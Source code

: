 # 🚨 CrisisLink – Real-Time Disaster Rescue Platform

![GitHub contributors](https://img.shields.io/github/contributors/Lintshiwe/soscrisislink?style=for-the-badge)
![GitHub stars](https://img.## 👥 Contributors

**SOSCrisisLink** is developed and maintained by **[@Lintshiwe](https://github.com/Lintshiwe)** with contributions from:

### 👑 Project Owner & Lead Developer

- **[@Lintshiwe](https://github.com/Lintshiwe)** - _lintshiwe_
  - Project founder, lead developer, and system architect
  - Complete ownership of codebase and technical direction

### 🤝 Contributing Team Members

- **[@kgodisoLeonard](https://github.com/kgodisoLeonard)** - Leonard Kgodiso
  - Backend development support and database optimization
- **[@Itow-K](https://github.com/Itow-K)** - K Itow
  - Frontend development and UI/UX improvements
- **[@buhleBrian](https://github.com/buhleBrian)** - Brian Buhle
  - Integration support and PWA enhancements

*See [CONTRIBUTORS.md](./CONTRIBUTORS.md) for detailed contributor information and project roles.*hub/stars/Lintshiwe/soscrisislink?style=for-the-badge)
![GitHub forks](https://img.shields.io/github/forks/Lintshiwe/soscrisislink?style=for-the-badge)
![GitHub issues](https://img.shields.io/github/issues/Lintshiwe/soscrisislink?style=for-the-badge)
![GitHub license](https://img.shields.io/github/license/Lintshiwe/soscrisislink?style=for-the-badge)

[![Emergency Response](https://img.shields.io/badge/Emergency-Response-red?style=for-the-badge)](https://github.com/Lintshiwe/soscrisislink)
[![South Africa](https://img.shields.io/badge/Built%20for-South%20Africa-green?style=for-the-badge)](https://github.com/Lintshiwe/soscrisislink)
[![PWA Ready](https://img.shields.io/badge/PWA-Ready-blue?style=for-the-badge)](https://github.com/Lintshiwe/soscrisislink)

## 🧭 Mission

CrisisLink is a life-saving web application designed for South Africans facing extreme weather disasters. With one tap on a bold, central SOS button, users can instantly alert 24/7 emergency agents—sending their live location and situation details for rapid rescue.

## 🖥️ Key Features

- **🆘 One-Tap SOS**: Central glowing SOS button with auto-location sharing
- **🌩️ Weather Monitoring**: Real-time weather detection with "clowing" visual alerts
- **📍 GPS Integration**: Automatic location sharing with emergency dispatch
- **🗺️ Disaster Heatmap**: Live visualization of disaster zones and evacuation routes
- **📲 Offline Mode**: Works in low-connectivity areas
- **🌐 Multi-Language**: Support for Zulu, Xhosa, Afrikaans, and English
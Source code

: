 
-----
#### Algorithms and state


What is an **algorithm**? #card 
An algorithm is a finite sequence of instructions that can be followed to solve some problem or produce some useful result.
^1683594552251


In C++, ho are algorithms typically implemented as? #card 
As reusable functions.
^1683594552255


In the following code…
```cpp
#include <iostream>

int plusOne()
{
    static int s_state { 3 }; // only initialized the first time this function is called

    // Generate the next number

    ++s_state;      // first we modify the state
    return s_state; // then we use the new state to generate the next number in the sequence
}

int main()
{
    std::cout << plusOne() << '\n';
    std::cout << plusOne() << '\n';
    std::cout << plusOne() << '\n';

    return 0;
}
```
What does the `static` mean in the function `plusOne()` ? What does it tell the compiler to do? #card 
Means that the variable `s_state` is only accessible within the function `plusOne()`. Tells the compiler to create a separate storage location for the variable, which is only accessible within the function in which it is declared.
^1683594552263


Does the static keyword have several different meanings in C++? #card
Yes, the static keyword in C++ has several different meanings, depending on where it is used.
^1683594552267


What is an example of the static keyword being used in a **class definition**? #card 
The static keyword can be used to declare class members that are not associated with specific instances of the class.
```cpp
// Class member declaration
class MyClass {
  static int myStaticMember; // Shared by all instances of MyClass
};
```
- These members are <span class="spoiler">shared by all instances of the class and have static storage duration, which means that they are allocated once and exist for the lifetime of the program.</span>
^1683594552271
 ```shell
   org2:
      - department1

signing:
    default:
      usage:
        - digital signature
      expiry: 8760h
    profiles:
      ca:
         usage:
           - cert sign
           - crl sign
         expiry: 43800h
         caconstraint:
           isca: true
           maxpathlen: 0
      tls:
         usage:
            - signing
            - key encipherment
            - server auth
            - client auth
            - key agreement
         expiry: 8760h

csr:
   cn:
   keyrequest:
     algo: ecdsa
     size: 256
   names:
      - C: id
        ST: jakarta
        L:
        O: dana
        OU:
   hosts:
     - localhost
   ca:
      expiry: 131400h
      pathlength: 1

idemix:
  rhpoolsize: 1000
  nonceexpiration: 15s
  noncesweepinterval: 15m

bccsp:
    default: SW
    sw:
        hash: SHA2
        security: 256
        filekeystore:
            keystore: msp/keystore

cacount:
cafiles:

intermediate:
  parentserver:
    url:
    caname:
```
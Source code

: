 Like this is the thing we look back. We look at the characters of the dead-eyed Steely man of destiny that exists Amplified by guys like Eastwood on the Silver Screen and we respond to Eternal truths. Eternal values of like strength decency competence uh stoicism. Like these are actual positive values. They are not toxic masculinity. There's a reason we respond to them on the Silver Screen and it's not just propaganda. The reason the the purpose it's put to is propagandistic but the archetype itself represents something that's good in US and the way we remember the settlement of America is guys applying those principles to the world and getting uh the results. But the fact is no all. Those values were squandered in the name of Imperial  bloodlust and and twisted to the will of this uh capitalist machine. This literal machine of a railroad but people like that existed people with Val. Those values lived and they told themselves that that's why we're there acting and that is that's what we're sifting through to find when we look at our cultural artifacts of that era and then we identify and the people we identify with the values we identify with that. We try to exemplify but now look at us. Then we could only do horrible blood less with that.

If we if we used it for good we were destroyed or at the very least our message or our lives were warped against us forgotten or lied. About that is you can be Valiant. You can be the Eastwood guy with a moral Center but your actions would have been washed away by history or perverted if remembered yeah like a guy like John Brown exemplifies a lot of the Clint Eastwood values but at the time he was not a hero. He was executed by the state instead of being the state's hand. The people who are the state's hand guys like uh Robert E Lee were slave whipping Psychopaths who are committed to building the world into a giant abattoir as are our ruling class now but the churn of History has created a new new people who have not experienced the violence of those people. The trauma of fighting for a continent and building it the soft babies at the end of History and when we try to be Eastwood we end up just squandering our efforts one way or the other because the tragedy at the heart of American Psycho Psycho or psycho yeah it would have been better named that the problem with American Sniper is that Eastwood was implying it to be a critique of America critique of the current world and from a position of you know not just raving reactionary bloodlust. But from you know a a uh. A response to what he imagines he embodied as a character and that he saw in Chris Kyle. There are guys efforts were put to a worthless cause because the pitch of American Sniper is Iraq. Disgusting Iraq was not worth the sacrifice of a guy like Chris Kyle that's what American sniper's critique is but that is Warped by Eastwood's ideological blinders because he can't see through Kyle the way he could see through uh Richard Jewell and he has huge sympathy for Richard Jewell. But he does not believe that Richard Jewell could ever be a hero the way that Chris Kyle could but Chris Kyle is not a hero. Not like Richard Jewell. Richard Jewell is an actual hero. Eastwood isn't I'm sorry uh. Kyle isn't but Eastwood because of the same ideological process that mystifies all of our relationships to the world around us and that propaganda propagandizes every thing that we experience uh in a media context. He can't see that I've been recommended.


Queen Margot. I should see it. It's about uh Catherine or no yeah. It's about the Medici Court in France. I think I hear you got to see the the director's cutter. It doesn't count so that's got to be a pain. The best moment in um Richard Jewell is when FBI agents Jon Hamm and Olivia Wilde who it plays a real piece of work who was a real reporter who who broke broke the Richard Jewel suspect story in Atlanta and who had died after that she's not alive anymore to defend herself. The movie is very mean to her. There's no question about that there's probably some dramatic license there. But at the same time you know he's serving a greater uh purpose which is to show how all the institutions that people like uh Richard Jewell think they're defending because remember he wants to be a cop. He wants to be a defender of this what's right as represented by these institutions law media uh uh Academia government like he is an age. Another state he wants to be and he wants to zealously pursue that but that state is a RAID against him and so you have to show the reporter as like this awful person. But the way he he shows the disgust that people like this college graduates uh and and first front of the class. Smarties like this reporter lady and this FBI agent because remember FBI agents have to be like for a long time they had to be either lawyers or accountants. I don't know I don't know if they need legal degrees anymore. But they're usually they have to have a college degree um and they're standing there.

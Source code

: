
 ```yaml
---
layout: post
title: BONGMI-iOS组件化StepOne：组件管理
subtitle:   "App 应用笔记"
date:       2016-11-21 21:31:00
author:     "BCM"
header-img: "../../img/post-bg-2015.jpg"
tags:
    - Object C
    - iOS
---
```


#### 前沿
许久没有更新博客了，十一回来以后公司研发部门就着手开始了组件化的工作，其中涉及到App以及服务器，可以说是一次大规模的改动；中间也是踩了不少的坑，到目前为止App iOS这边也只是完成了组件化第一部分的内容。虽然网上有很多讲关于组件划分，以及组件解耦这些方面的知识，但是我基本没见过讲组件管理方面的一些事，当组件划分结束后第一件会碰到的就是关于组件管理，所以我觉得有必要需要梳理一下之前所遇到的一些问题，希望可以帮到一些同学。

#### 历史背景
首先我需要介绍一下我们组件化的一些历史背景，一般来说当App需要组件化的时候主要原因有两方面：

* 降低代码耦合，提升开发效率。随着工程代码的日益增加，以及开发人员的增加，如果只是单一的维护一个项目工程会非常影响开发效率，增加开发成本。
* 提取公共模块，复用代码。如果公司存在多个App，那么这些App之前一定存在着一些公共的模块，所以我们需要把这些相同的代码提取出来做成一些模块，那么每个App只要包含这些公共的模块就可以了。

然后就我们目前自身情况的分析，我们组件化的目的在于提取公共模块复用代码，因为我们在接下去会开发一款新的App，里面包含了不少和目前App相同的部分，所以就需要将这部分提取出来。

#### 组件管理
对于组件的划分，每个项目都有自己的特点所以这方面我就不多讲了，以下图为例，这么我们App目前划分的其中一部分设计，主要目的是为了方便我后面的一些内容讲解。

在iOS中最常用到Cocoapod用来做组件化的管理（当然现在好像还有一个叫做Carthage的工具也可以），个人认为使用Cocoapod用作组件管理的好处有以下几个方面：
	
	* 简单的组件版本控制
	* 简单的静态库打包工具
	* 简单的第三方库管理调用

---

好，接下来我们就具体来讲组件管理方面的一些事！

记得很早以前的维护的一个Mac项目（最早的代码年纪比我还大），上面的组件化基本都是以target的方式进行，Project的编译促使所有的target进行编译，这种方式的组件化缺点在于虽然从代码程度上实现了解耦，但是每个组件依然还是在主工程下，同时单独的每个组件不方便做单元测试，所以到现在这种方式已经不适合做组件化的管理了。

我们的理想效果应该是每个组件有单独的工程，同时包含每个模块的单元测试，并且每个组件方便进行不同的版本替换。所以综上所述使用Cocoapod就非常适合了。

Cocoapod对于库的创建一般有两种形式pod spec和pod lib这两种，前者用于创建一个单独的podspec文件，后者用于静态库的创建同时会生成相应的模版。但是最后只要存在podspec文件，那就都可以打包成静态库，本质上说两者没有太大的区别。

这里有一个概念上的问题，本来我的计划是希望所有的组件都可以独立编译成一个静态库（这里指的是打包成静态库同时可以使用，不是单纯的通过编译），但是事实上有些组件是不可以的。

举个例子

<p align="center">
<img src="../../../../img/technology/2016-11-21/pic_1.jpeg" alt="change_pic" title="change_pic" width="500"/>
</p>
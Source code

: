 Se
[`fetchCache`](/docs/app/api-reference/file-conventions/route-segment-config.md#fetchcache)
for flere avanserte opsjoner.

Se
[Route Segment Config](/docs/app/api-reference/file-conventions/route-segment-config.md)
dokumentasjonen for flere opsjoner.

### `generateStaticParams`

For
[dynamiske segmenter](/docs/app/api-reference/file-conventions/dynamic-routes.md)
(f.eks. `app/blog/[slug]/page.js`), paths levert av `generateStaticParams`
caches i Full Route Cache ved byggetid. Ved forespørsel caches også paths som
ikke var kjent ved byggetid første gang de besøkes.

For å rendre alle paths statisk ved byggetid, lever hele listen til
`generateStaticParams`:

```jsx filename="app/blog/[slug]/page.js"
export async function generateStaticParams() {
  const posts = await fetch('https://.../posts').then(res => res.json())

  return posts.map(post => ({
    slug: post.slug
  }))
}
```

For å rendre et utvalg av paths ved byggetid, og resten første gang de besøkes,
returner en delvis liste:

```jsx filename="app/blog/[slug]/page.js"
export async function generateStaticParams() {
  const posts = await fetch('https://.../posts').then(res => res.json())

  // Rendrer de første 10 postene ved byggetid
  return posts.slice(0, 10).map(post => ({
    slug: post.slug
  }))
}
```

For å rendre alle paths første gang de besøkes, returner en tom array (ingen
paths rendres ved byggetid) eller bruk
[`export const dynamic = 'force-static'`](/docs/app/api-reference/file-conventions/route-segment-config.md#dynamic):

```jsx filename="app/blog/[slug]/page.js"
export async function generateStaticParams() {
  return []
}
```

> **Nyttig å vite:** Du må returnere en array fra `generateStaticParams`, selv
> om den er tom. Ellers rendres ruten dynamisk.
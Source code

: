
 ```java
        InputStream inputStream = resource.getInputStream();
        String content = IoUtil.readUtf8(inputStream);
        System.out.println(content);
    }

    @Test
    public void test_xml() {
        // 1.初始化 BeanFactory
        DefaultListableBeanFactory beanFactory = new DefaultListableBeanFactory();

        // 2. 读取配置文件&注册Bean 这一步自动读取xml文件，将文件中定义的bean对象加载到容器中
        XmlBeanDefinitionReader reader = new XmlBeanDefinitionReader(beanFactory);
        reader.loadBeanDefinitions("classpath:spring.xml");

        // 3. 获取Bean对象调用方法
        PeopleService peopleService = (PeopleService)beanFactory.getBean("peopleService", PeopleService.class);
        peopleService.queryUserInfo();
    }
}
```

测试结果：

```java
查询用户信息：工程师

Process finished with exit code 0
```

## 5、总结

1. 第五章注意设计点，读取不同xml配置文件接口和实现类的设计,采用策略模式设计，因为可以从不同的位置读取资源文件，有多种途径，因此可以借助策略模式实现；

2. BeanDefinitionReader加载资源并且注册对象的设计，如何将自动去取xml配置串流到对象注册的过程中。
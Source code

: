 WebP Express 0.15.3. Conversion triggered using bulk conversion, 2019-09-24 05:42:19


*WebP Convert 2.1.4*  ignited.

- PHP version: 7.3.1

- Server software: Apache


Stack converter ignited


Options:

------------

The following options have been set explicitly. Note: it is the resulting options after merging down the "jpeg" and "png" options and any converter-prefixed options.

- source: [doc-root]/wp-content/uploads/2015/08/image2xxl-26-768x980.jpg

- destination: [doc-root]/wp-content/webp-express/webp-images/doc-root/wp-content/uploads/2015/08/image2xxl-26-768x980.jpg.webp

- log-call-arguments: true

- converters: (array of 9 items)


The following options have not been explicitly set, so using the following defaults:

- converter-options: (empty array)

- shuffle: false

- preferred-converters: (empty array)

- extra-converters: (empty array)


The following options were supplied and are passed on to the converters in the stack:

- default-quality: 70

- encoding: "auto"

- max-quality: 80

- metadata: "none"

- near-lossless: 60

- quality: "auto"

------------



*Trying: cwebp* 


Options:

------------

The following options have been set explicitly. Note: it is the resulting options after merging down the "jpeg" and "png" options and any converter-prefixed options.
═══
• Task brief: Nothing but the lines with "gang" should be returned, copied from the entries above.

• Solution:
ikke var kjent ved byggetid første gang de besøkes.
For å rendre et utvalg av paths ved byggetid, og resten første gang de besøkes,
For å rendre alle paths første gang de besøkes, returner en tom array (ingen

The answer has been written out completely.